MINHHAS FIGURAS E MEU CRISTO. 27ª PARTE.




Vigésima sétima parte.
Quando a gente ler o evangelho e nele afirma que Jesus falou às multidões; a multidão caminhava atrás de Jesus seguindo-o. Naquela época, não se pode comparar com a época nossa, do século XXI. Os povoados eram pequenos e muitos povoados só tinham umas cem casas. Multidão era um pequeno grupo de gente que não passava de duzentas pessoas. Não é de se imaginar com uma multidão de setenta mil torcedores no Maracanã. Não se pode ler um trecho do evangelho sem essa observação estatística. Como foi explicada a exigência de Jesus para cada um aceitar livremente o Reino dos céus esta outra parábola do semeador. Nela há quatro terrenos. O primeiro é um terreno cheio de areia sem fertilidade nenhuma. O segundo é pedregoso, também infértil. O terceiro é cheio de espinhos não serve para plantar a semente em nenhum dos três terrenos, mas mesmo assim, o semeador plantou, mas não vingou, não deu fruto. O quarto terreno era fértil, por isso a semente que o semeador plantou deu fruto cem por cento. Essa parábola quer nos dizer que os quatro terrenos, somente um é bom e fértil, que é aquele que ouve a palavra sobre o Reino de Deus e aceita com o coração aberto de seguir essa riqueza incomensurável que o ladrão não rouba e nem a ferrugem estraga e nem as traças corroem.
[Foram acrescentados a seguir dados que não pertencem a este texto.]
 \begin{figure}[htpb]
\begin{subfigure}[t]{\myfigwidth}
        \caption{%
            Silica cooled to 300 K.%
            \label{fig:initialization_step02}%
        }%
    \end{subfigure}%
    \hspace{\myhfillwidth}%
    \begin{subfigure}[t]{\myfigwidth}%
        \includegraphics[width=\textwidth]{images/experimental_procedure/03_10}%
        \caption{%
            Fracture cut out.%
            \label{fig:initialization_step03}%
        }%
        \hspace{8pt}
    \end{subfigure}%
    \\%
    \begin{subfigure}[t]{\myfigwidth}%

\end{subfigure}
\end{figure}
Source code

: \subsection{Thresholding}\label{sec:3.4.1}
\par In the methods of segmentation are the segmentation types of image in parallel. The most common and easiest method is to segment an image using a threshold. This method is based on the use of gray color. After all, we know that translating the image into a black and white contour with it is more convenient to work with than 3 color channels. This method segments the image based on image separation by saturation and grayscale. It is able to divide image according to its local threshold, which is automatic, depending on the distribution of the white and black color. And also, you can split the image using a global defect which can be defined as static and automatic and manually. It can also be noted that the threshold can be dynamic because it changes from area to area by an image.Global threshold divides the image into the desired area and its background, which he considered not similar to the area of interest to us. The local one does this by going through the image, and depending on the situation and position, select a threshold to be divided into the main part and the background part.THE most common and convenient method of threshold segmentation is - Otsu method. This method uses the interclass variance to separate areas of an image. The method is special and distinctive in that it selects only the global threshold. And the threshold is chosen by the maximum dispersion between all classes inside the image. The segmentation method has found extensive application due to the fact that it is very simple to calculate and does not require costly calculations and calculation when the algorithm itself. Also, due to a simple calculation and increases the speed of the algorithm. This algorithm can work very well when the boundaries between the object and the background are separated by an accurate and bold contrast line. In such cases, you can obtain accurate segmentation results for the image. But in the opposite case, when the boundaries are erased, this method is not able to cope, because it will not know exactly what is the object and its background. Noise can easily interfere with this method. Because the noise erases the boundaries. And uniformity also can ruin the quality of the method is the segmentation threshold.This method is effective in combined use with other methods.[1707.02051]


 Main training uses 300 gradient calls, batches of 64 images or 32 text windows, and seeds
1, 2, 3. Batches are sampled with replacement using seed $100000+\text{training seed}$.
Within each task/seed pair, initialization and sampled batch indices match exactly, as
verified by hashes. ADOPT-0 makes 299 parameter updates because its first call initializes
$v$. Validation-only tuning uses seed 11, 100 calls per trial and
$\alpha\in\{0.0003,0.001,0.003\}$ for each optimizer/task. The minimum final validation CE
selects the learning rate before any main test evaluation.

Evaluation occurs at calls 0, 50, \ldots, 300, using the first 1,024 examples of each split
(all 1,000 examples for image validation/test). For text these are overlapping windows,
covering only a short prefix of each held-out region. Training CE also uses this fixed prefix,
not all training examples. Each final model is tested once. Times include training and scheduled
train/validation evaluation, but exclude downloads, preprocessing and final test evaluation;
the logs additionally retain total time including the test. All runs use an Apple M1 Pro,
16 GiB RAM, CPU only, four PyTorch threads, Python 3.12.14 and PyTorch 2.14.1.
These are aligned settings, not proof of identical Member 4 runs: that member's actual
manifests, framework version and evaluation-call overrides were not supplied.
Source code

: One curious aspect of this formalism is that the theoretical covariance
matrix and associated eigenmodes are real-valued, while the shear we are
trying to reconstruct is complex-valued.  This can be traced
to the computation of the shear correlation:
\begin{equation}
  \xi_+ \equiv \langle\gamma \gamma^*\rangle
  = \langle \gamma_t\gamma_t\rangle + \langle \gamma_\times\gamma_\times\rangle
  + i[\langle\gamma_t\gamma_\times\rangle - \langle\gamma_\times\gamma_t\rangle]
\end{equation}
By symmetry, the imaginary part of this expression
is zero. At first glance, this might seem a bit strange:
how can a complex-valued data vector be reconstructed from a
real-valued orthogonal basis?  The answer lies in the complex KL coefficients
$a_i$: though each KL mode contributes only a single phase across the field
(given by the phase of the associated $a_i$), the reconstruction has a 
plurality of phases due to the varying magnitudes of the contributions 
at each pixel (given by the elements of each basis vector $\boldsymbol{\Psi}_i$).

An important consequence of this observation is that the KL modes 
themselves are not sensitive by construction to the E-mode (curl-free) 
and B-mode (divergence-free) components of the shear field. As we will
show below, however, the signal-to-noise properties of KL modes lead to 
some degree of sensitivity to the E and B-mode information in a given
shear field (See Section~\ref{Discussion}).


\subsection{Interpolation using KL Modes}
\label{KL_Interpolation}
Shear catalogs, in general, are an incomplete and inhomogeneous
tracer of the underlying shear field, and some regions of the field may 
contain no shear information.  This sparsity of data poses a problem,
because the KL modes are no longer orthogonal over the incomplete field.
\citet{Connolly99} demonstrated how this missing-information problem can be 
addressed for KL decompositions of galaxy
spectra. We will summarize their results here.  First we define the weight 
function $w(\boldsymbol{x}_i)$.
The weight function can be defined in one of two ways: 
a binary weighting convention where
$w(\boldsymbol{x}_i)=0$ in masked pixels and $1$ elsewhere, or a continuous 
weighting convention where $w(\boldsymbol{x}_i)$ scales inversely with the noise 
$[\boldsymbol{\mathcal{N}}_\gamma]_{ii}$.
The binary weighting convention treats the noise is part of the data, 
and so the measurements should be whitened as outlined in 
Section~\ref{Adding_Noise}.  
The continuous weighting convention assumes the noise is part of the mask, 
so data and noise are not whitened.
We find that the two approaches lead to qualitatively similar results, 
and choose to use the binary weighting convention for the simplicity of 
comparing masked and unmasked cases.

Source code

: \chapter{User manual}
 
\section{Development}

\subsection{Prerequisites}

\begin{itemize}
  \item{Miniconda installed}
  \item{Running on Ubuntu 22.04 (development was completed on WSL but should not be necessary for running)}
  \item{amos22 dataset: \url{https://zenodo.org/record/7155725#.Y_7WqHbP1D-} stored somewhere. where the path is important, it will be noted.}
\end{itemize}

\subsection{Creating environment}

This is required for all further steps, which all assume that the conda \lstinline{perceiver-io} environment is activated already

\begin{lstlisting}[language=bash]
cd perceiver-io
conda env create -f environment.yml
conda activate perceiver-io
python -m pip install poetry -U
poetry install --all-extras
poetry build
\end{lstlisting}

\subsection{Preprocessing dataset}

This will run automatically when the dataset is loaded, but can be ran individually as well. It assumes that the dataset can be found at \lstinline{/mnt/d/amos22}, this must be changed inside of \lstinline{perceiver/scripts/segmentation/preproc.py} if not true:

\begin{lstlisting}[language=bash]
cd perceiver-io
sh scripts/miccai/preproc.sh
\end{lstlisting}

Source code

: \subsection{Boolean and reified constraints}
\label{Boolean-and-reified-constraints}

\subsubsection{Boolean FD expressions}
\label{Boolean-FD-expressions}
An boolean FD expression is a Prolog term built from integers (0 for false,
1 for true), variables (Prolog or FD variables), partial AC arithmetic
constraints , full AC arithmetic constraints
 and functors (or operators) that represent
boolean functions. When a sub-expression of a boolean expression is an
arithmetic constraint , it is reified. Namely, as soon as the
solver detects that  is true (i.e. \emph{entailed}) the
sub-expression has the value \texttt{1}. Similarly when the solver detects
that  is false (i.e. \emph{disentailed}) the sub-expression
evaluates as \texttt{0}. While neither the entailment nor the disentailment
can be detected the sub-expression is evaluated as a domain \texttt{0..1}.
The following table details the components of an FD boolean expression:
É uma renúncia total e radical a ser cristão de verdade. Nessa parábola, os três terrenos são os de fora, que ouvem a proposta de Jesus e pulam fora como o jovem rico de outra parábola. Esse Jovem fez uma pergunta para Jesus como poderia entrar no Reino dos céus. Jesus lhe respondeu: “Se queres ser perfeito, vai, vende os teus bens, dá-os aos pobres e terás um tesouro no céu. Depois, vem e siga-me!”  Ouvindo estas palavras, o jovem foi embora muito triste, porque possuía muitos bens. Não foi fácil para esse jovem como também não O é para muitos de hoje, que se junta a dizer que estão salvos porque se encontrou com Jesus. Mas que Jesus é que ele se encontrou? Será que esse de tantas propostas duras para essa dura renúncia? Que manda quem tem mais condições financeiras dá aos famintos, excluídos e depois professar que se arrependeu e se converteu porque encontrou o maior tesouro do céu?
[Continuação na próxima...].

segunda-feira, 18 de agosto de 2014

MINHAS FIGURAS E MEU CRISTO. 26ª PARTE.




Vigésima sexta parte.
Continua Mateus. “Aquele, pois, que ouve estas minhas palavras e as põe em prática é semelhante a um homem prudente, que edificou sua casa sobre a rocha. Caiu a chuva, vieram as enchentes, sopraram os ventos e investiram contra aquela casa; ela, porém, não caiu, porque estava edificada na rocha. Mas aquele que ouve as minhas palavras e não as põe em prática é semelhante a um homem insensato, que construiu sua casa na areia. Caiu a chuva, vieram as enchentes, sopraram os ventos e investiram contra aquela casa; ela caiu e grande foi a sua ruína.” Uma pequena parábola comparativa e bem ilustrativa para a nossa compreensão a ser cristão. O que significa, então, o que Jesus nos ensinou? Nos ensinou primeiro a conversão para a entrada no Reino de Deus. Segundo por em prática os ensinamentos do Mestre. Terceiro ser firme na fé e forte nas suas decisões de caminhar pelo mesmo caminho que Jesus caminhou, andou, viveu a fazendo sempre a vontade do Pai. E há outra proposta mais exigente e difícil para os de fora, mas para os de dentro, não. Não é lugar geográfico. Os de fora são os que ouvem e não praticam os ensinamentos e as propostas sobre possuir o Reino de Deus. Não há meio termo. Ou é cristão o deixa de ser. Não pode viver nas estremas, mas caminhar para o centro fora das estremas e desse mundo individualista, materialista e que perdeu a ética e a moral cristã. Não podemos ser cristão de fachada ou faz de conta. E a proposta mais difícil é esta: ”Quem ama seu pai ou sua mãe mais do que a mim, não é digno de mim. Quem ama seu filho mais do que a mim, não é digno de mm. Quem não toma a sua cruz e não me segue, não é digno de mim. Aquele que tentar salvar a sua vida, perdê-la-á. Aquele que a perder, por minha causa, reencontrá-la-á.” E ainda Jesus afirmou: “Quem ama sua casa, suas terras, seus bens, seu dinheiro, mais do que Amim, não é digno de mim”. O Reino de Deus é a riqueza, não desse mundo, mas da vida eterna. É se renunciar tudo para possuir a maior riqueza que é o Reino de Deus. Quem renunciar a esse mundo e suas coisas são os de dentro, verdadeiros cristãos.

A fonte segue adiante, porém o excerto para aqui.